I happened soon after to attend one of his sermons, in the course of which I perceived he intended to finish with a collection, and I silently resolved he should get nothing from me, I had in my pocket a handful of copper money, three or four silver dollars, and five pistoles in gold. As he proceeded I began to soften, and concluded to give the coppers. Another stroke of his oratory made me asham'd of that, and determin'd me to give the silver; and he finish'd so admirably, that I empty'd my pocket wholly into the collector's dish, gold and all.

At this sermon there was also one of our club, who, being of my sentiments respecting the building in Georgia, and suspecting a collection might be intended, had, by precaution, emptied his pockets before he came from home. Towards the conclusion of the discourse, however, he felt a strong desire to give, and apply'd to a neighbour, who stood near him, to borrow some money for the purpose. The application was unfortunately [made] to perhaps the only man in the company who had the firmness not to be affected by the preacher. His answer was, "At any other time, Friend Hopkinson, I would lend to thee freely; but not now, for thee seems to be out of thy right senses."

Some of Mr. Whitefield's enemies affected to suppose that he would apply these collections to his own private emolument; but I who was intimately acquainted with him (being employed in printing his Sermons and Journals, etc.), never had the least suspicion of his integrity, but am to this day decidedly of opinion that he was in all his conduct a perfectly honest man, and methinks my testimony in his favour ought to have the more weight, as we had no religious connection. He us'd, indeed, sometimes to pray for my conversion, but never had the satisfaction of believing that his prayers were heard. Ours was a mere civil friendship, sincere on both sides, and lasted to his death.

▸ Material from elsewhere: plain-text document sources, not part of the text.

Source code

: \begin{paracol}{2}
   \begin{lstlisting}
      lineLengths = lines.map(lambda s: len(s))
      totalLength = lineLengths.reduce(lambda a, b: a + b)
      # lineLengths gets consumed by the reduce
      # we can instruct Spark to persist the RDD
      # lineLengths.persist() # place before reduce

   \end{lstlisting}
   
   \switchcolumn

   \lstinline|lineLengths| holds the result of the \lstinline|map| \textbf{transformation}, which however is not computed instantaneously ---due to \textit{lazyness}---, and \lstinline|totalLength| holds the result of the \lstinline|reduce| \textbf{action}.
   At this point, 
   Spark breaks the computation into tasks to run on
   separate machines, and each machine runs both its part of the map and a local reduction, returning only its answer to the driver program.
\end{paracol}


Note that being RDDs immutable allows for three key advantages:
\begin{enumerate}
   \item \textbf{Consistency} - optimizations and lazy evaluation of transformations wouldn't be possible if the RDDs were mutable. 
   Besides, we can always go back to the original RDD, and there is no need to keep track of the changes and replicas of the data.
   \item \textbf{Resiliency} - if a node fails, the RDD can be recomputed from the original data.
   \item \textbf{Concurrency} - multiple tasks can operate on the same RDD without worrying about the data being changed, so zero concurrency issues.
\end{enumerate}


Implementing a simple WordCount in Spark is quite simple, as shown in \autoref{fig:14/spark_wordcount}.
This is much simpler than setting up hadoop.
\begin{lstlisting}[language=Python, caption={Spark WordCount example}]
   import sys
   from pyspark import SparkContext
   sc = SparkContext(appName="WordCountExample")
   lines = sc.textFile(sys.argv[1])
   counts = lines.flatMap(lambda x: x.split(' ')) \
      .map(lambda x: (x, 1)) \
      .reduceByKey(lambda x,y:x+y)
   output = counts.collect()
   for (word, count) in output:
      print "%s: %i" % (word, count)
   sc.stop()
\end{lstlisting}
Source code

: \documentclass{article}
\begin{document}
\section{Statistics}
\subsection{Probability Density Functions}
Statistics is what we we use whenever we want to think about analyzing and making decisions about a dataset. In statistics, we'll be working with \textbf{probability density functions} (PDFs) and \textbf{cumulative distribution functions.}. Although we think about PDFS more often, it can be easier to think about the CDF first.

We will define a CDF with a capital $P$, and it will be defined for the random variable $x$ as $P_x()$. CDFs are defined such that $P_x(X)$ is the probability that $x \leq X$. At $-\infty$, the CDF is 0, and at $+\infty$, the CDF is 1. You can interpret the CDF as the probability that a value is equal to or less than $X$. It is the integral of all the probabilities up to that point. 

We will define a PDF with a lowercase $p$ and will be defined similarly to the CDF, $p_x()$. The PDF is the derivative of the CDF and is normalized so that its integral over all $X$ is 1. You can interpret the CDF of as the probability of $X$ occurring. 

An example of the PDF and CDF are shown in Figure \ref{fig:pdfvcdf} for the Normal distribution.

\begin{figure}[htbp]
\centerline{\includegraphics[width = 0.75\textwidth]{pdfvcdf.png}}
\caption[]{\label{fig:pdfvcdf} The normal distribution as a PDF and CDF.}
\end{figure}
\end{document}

The following instance will show something of the terms on which we stood. Upon one of his arrivals from England at Boston, he wrote to me that he should come soon to Philadelphia, but knew not where he could lodge when there, as he understood his old friend and host, Mr. Benezet, was removed to Germantown.

My answer was, "You know my house; if you can make shift with its scanty accommodations, you will be most heartily welcome." He reply'd, that if I made that kind offer for Christ's sake, I should not miss of a reward. And I returned, "Don't let me be mistaken; it was not for Christ's sake, but for your sake." One of our common acquaintance jocosely remark'd, that, knowing it to be the custom of the saints, when they received any favour, to shift the burden of the obligation from off their own shoulders, and place it in heaven, I had contriv'd to fix it on earth.

The last time I saw Mr. Whitefield was in London, when he consulted me about his Orphan House concern, and his purpose of appropriating it to the establishment of a college.

He had a loud and clear voice, and articulated his words and sentences so perfectly, that he might be heard and understood at a great distance, especially as his auditories, however numerous, observ'd the most exact silence. He preach'd one evening from the top of the Court-house steps, which are in the middle of Market-street, and on the west side of Second-street, which crosses it at right angles.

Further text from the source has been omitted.